The odd flexible Weibull-Weibull (OFW-W) distribution, a new continuous lifetime model with three parameters, has been proposed. It is considered a new flexible extension of the Weibull distribution. The OFW-W model is appropriate for describing symmetric and asymmetric positively and negatively skewed datasets with extreme observations and is characterized by an increasing, decreasing, bathtub-shaped, and unimodal hazard rate function (HRF). Some essential features and characteristics of the OFW-W model are discussed in detail. The unknown OFW-W parameters are obtained via eight different estimation methods, namely: WLSE, LSE, MLE, MPSE, CVME, ADE, RADE, and PCE. A detailed simulation study is performed to evaluate the behavior of the WLSEs, LSEs, MLEs, MPSEs, CVMEs, ADEs, RADEs, and PCEs based on the estimated mean squared errors (MSEs), biases, and mean relative errors (MREs). The practical importance of the OFW-W distribution is illustrated using four real datasets from engineering and medical fields, including complete, upper record, and Type-II right censored data, and it is compared with five other lifetime distributions. It was found that the new OFW-W model is more capable and flexible in fitting various forms of data than the other models compared. Some practical examples of areas where the proposed distribution might be applied include: (i) Human Health: It can model patient survival times in clinical trials, aiding in the assessment of treatment effectiveness for various diseases; (ii) Epidemiology: It can analyze the time until the onset of diseases in a population, offering insights into risk factors and health interventions; (iii) Reliability Engineering: It can be utilized to model the lifespan of machinery components, helping manufacturers understand failure rates and improve quality control; (iv) Actuarial Sciences: It can be employed to model the duration until claims are filed, assisting insurers in setting premiums and effectively managing risk; (v) Environmental Studies: It can assist in modeling the duration until a specific pollution level is attained in a particular area, facilitating environmental protection strategies; and (vi) Network Reliability: It can be used to model the time until network failures occur, assisting in the design of more robust communication systems.
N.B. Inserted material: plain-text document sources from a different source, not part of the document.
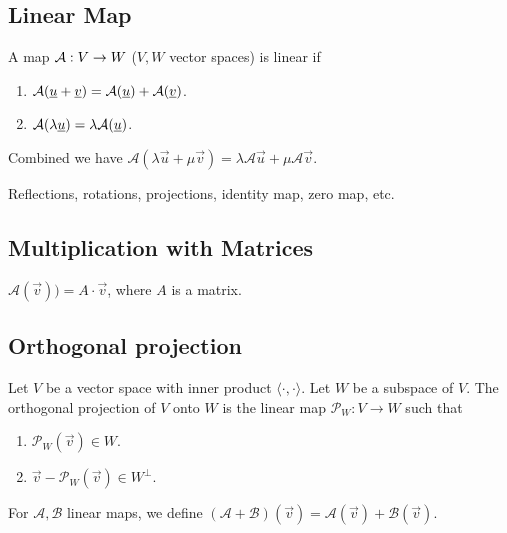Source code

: \subsection{Linear Map}
\begin{definition}
    A map $\mathcal{A}: V \to W$ ($V, W$ vector spaces) is linear if
    \begin{enumerate}
        \item $\mathcal{A}(\underline{u} + \underline{v}) = \mathcal{A}(\underline{u}) + \mathcal{A}(\underline{v})$.
        \item $\mathcal{A}(\lambda\underline{u}) = \lambda \mathcal{A}(\underline{u})$.
    \end{enumerate}
    Combined we have $\mathcal{A}(\lambda \vec{u} + \mu \vec{v}) = \lambda\mathcal{A}\vec{u} + \mu\mathcal{A}\vec{v}$.
\end{definition}

\begin{example}
Reflections, rotations, projections, identity map, zero map, etc.
\end{example}

\subsection{Multiplication with Matrices}
$ \mathcal{A}(\vec{v})) = A \cdot \vec{v} $, where $A$ is a matrix.

\subsection{Orthogonal projection}
\begin{definition}
    Let $V$ be a vector space with inner product $\langle \cdot, \cdot \rangle$. Let $W$ be a subspace of $V$. The orthogonal projection of $V$ onto $W$ is the linear map $\mathcal{P}_W: V \to W$ such that
    \begin{enumerate}
        \item $\mathcal{P}_W(\vec{v}) \in W$.
        \item $\vec{v} - \mathcal{P}_W(\vec{v}) \in W^\perp$.
    \end{enumerate}
\end{definition}

\begin{theorem}[Addition]
    For $\mathcal{A}, \mathcal{B}$ linear maps, we define $(\mathcal{A} + \mathcal{B})(\vec{v}) = \mathcal{A}(\vec{v}) + \mathcal{B}(\vec{v})$.
\end{theorem}

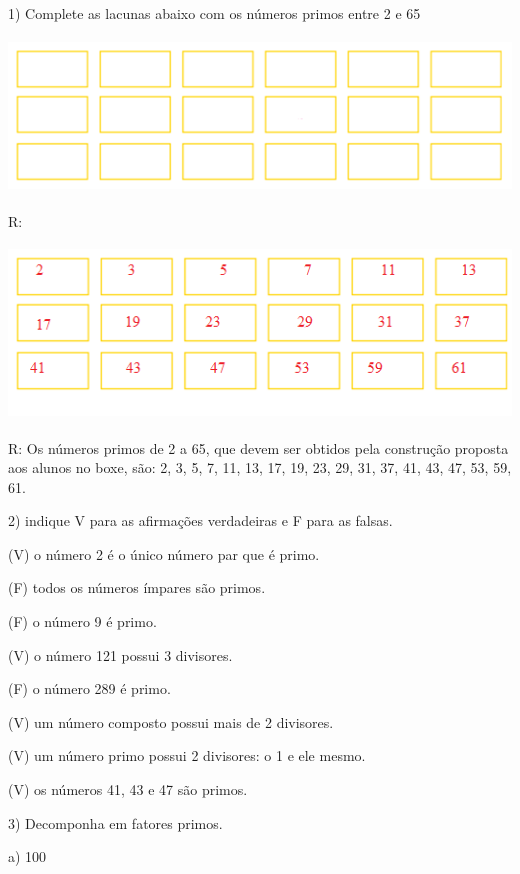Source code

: 
1) Complete as lacunas abaixo com os números primos entre 2 e 65


\includegraphics[width=5.54167in,height=1.625in]{./imgSAEB_6_MAT/media/image9.png}

R:

\includegraphics[width=5.47708in,height=1.81389in]{./imgSAEB_6_MAT/media/image10.png}

R: Os números primos de 2 a 65, que devem ser obtidos pela construção
proposta aos alunos no boxe, são: 2, 3, 5, 7, 11, 13, 17, 19, 23, 29,
31, 37, 41, 43, 47, 53, 59, 61.

2) indique V para as afirmações verdadeiras e F para as falsas.

(V) o número 2 é o único número par que é primo.

(F) todos os números ímpares são primos.

(F) o número 9 é primo.

(V) o número 121 possui 3 divisores.

(F) o número 289 é primo.

(V) um número composto possui mais de 2 divisores.

(V) um número primo possui 2 divisores: o 1 e ele mesmo.

(V) os números 41, 43 e 47 são primos.

3) Decomponha em fatores primos.

a) 100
Future research directions may include:

• Exploring further extensions of the OFW-W model to accommodate additional parameters for enhanced flexibility;
• Investigating the application of the OFW-W distribution in other fields, such as finance and social sciences, to evaluate its versatility;
• Developing robust estimation techniques to improve the accuracy of parameter estimation in challenging data scenarios;
• Conducting real-world case studies to validate the model’s effectiveness in various applications beyond those presented.

By addressing these areas, we aim to strengthen the understanding and applicability of the OFW-W distribution in diverse research contexts.